Lagi lagi ada yang menoel bayu tidak respon sampai beberapa kali toelan bayu menengok.


"Aku di sini." ucap suara anak kecil.


"Minta uangnya buat beli jajan." ucap anak kecil pendek hanya memakai ****** putih.


"Anjir di sini ada tuyul juga."


"Nggak ada pergi sana jangan ganggu gw." ucap bayu mengusir.


"Minta uang buat jajan om."


"Am om am om lu pikir gw om lu. Nggak ada pergi sana jangan ganggu gw." Akhirnya tuyul itu pergi dengan muka melasnya menembus tembok belakang bayu.
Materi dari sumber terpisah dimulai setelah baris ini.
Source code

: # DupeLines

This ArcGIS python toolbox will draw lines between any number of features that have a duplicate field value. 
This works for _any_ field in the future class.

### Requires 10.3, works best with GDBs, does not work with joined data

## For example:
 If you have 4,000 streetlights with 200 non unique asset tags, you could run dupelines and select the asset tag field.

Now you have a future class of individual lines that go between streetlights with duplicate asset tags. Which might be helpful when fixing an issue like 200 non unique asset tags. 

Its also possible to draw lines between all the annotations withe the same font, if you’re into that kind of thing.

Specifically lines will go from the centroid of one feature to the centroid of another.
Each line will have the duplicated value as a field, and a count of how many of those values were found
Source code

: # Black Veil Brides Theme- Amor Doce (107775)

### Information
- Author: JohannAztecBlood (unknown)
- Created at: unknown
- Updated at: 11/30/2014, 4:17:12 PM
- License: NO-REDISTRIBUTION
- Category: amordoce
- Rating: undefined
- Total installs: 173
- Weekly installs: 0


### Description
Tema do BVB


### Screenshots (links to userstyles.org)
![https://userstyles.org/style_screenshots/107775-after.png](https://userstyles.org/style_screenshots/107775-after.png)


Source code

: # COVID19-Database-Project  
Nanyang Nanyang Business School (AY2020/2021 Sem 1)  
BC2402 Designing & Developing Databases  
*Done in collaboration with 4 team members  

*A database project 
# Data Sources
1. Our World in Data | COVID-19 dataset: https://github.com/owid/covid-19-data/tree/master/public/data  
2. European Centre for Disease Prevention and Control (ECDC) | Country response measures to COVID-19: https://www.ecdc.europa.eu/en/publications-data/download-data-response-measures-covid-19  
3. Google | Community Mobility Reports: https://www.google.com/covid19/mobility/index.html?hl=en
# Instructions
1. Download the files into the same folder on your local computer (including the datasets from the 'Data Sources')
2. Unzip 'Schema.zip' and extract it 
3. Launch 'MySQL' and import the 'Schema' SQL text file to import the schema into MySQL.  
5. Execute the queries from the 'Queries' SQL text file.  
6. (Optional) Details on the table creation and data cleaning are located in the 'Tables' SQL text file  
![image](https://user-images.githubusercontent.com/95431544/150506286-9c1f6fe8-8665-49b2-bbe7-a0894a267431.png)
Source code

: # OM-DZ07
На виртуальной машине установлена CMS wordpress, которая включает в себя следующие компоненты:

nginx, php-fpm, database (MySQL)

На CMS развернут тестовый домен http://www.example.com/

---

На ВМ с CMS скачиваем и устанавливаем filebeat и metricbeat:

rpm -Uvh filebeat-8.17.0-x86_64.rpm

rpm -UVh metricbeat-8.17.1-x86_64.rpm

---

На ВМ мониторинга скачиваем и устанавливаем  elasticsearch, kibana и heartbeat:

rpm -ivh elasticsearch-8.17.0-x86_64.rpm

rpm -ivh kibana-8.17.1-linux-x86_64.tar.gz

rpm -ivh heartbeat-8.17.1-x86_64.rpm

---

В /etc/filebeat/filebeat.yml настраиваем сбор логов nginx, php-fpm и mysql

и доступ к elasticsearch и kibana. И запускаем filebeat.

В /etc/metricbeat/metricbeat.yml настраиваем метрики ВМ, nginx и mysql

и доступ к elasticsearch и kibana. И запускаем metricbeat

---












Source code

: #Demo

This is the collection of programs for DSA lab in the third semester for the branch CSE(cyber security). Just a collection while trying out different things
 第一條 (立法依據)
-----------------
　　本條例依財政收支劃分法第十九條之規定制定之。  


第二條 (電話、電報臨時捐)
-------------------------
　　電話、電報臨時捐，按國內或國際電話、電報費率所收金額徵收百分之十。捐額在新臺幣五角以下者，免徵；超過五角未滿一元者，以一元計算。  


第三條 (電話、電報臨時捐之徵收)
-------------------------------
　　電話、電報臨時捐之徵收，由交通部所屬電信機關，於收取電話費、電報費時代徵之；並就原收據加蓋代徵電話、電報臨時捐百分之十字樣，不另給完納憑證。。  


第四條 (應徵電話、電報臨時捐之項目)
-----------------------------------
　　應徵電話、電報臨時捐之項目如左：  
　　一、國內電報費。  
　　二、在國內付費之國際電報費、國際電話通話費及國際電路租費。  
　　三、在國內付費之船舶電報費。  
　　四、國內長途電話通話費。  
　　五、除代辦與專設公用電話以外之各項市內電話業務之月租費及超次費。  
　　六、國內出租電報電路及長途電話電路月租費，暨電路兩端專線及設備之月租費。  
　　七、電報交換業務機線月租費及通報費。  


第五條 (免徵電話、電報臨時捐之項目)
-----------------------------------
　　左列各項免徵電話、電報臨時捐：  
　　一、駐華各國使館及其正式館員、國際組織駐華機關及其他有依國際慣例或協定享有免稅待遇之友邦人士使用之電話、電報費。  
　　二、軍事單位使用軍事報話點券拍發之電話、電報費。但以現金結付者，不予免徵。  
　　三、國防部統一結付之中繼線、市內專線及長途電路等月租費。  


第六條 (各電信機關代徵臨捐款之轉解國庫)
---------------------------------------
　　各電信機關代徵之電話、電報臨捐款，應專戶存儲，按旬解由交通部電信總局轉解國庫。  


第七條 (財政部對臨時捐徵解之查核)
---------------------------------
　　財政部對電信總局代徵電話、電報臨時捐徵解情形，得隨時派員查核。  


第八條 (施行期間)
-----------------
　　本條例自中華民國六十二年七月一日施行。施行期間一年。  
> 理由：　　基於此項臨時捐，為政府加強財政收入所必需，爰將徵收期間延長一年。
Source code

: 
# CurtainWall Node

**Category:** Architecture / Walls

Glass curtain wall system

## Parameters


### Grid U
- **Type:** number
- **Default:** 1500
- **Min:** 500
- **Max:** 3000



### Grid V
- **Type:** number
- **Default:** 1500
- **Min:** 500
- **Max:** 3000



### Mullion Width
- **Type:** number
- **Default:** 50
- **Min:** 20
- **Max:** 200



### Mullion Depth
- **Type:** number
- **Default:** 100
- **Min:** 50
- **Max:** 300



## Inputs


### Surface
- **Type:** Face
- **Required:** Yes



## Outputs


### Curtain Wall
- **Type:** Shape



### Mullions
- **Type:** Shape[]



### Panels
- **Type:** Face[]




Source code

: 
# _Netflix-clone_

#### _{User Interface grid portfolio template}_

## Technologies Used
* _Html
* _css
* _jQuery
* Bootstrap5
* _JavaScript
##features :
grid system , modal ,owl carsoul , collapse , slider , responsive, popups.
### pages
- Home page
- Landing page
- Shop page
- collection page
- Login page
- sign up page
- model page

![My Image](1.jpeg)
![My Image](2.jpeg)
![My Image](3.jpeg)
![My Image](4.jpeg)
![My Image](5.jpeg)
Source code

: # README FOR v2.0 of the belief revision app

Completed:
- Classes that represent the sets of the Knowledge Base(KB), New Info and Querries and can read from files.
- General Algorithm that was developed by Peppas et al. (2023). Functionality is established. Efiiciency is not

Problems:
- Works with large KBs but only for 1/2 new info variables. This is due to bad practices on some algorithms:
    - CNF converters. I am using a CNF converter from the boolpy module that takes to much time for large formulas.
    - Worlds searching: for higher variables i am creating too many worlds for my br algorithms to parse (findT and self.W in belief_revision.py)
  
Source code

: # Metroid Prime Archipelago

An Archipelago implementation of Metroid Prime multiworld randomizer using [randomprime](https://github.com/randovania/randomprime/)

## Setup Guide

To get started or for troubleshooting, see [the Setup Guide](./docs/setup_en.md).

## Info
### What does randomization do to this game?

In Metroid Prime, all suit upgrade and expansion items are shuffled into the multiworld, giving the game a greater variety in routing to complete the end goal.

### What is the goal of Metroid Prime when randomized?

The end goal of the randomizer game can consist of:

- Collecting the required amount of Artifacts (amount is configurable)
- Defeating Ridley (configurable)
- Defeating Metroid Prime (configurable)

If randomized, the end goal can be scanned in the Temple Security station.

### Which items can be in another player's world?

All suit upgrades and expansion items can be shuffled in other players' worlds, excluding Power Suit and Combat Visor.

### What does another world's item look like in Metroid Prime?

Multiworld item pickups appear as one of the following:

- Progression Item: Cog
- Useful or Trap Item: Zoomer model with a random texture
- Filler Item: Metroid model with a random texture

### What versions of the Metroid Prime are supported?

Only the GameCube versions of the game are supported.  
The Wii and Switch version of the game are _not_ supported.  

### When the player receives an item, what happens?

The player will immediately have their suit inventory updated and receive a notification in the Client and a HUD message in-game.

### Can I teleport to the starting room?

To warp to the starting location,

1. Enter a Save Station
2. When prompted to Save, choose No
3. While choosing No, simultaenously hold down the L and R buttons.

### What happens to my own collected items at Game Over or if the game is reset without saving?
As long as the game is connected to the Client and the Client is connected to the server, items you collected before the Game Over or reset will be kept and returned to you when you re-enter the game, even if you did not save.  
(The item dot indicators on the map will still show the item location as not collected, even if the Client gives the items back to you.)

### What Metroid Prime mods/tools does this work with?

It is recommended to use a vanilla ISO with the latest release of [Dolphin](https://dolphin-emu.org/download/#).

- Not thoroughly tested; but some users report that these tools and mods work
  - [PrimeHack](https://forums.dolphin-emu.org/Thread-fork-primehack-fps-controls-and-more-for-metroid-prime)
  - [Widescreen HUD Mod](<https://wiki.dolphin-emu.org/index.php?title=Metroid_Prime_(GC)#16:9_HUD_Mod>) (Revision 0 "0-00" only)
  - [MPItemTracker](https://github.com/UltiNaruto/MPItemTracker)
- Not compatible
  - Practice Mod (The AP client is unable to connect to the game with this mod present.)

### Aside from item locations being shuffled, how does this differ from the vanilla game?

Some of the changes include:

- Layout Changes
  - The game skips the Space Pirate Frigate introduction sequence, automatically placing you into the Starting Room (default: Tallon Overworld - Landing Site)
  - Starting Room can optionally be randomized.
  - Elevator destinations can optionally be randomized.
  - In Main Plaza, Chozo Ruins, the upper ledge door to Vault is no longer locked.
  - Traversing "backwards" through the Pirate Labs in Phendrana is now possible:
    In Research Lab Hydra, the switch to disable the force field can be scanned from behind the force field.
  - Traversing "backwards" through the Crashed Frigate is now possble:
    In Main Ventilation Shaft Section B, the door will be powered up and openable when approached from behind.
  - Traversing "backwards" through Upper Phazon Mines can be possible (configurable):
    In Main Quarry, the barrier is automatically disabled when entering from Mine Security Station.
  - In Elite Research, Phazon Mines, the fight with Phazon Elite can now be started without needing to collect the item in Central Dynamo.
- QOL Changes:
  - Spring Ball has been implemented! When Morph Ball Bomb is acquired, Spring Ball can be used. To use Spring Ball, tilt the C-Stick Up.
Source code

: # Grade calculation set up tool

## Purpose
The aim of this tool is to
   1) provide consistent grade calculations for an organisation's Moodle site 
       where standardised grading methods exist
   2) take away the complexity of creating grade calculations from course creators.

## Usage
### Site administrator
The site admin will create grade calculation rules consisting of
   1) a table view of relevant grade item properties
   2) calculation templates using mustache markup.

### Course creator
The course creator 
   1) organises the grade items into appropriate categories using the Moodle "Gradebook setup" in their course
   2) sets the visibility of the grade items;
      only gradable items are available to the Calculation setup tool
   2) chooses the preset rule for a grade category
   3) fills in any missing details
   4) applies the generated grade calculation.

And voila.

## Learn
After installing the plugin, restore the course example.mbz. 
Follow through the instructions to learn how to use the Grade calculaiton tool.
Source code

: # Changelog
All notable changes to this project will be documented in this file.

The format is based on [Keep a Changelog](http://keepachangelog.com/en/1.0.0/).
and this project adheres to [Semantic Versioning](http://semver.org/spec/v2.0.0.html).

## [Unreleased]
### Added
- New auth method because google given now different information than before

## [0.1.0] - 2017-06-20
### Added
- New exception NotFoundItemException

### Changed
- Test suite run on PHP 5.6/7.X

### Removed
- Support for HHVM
Jam 10 bayu sudah selesai mengerjakan soal dan memilih tiduran di meja tiba2 rambutnya terasa di belai seseorang bayu kaget don dan langsung mendongakkan kepala dan si kunti tadi balik lagi tunggu. Dia bukan kunti tadi dia diam saja mulutnya sobek sampai ke pipinya. Dia menatap bayu sayu seperti ingin ngomong sesuatu tapi karena mulutnya sobek suaranya tidak jelas. Bayu merasa iba melihat kunti yang satu ini. Dan bayu melihat sekeliling ternyata di kelas ini tidak hanya ada 1 atau 2 kunti tapi totalnya semua ada 8 sosok. Tak perlu di jelaskan semua kita fokus ke kunti yang di samping bayu. Sebenarnya bayu malas melakukan hal ini karena setelah nya dia akan lemas beberapa menit karena kehabisan tenaga. Akhirnya bayu memfokuskan pandangan ke mata kunti itu dan semua berubah jadi gelap beberapa menit lalu muncul layar proyektor yang memutar sebuah film. Film itu menunjukan sepasang kekasih yang sedang bertengkar di sebuah hutan. dari pakaiannya sudah jelas ini bukan masa modern. Si cewek meminta pertanggung jawaban dari si cowok karena sudah telat menstruasi hampir 1 bulan. Si cowok ngotot kalau si cewek sebentar lagi akan menstruasi. Alasan utama si cowok ngotot karena dia sudah beristri dan si cewek belum tau hal itu. Karena terus terdesak akhirnya si cowok ngaku dia udah punya istri dan anak jadi dia tidak bisa menikahi si cewek. Mendengar ucapan si cowok si cewek merasa tak percaya dan si cowok meyakinkan lagi. Akhirnya cewek itu menjerit keras sekali sampai membuat cowok itu reflek memukul perut cewek itu. Cewek itu tersungkur memegangi perutnya.


"Kenapa mas aduh... sakit. Kamu sudah menghancurkan hidupku jangan kau buat calon anak kita ikut merasakannya. Pergi aku sudah tidak sudi melihat tampang wajahmu yang jahat itu." usir si cewek sambil merintih kesakitan.


"Aku akan pergi setelah membunuh kalian berdua." si cowok mengeluarkan pisau untuk menikam cewek itu tapi dia lari ke arah hutan lalu terpeleset masuk ke dalam jurang Mulutnya sobek karena mulutnya menancap di sebuah dahan pohon sampai tembus ke kepala bagian belakangnya. Layar proyektor berhenti memutar film lalu gelam menyelimuti.


*Aku cuma ingin berbagi kesedihanku yang sangat mendalam. Banyak dari masa ke masa anak istimewa sepertimu. Tapi mereka semua terlaku angkuh jadi aku tak mau berbagi cerita kepada mereka. Perkenalkan namaku asri."


"Dari tahun berapa kamu meninggal dunia?" tanya bayu.


"1960." jawabnya singkat.


"Baiklah sekarang kamu pergi ya jangan ganggu aku."


"Terima kasih." pandangan bayu kembali normal dan sosok kunti tadi telah hilang bayu tak bisa menemukan Keberadaannya. Tak terasa sudah 1 jam berlalu padahal film tadi tidak lebih dari 5 menit.